_MATERIAL FOR THIS TASK:_
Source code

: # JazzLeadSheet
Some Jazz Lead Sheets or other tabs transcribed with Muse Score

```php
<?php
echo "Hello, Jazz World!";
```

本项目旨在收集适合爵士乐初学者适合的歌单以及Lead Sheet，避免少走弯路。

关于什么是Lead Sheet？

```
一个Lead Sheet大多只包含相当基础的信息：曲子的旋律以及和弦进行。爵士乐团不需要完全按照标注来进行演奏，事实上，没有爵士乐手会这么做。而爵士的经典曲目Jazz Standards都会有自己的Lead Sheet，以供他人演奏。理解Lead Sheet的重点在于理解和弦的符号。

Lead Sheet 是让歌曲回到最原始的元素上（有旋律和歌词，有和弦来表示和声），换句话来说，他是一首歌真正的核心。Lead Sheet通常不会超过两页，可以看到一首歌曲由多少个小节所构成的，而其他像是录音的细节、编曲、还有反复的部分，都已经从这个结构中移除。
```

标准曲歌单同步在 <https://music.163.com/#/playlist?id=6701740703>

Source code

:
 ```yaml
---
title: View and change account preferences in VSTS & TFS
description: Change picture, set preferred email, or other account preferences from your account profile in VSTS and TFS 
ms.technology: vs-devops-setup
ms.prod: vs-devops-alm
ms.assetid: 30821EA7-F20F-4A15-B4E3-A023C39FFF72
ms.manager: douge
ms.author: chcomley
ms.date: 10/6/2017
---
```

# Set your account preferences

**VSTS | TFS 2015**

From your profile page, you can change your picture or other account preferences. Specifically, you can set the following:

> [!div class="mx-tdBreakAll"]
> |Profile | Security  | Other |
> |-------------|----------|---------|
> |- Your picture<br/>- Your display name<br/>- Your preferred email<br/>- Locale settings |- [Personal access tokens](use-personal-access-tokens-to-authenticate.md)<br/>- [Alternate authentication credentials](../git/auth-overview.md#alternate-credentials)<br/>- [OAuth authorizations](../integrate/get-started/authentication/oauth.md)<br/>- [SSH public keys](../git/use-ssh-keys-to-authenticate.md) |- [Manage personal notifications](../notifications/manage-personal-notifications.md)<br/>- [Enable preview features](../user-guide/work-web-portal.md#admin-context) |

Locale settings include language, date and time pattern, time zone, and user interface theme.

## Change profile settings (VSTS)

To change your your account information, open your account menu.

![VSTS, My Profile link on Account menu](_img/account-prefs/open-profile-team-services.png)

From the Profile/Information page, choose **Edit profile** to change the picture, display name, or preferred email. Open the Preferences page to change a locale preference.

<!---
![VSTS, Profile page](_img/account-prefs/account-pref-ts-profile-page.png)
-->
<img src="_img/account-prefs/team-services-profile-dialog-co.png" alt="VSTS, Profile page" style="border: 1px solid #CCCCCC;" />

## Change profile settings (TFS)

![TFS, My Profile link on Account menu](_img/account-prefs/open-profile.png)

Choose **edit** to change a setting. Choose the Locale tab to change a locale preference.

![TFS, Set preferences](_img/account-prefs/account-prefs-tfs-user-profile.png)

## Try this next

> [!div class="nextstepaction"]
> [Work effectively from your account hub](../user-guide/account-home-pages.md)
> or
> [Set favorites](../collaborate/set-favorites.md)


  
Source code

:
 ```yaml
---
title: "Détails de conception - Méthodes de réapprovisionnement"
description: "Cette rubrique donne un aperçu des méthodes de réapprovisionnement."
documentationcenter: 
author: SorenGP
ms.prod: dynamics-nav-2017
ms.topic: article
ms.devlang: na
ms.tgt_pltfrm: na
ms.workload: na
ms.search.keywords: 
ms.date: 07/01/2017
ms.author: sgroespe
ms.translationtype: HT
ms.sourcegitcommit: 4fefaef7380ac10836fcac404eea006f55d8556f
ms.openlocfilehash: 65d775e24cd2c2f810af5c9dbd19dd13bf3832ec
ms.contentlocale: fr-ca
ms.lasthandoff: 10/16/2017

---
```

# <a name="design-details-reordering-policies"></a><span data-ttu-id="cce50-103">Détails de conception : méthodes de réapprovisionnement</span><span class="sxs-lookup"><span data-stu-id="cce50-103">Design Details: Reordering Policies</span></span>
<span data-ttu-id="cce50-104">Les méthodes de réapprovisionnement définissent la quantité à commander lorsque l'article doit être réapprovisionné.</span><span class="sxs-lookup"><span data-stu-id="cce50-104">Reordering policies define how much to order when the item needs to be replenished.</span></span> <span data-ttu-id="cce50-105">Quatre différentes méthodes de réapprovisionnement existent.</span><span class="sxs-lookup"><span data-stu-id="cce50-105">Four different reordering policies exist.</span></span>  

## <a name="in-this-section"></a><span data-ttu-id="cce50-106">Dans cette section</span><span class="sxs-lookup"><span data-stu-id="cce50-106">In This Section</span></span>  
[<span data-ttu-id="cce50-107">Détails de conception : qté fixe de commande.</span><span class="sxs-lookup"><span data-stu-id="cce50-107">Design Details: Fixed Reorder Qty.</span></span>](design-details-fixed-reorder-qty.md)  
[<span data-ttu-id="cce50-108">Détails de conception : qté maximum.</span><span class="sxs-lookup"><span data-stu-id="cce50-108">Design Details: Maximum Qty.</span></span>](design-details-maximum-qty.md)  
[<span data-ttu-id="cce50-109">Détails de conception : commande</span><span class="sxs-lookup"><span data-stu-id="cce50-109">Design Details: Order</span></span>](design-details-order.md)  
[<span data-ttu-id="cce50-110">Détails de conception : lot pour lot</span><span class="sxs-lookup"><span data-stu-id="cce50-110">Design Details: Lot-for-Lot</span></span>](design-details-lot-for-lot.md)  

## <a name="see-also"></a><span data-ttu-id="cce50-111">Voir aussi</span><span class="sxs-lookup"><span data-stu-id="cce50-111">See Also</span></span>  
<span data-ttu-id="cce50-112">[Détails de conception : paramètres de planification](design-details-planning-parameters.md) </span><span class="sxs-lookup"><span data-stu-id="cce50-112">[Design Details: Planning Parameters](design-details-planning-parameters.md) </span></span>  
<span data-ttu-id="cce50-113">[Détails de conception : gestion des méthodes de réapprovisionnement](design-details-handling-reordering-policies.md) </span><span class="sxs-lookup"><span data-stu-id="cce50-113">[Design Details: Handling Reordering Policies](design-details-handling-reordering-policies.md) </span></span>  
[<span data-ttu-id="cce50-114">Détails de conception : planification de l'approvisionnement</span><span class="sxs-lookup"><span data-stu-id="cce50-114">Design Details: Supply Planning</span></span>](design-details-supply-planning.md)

_TASK DETAILS:_ Scan the lines above for the word "services". Return each one that has it.

_SOLUTION FOR THIS TASK:_
![VSTS, My Profile link on Account menu](_img/account-prefs/open-profile-team-services.png)
<img src="_img/account-prefs/team-services-profile-dialog-co.png" alt="VSTS, Profile page" style="border: 1px solid #CCCCCC;" />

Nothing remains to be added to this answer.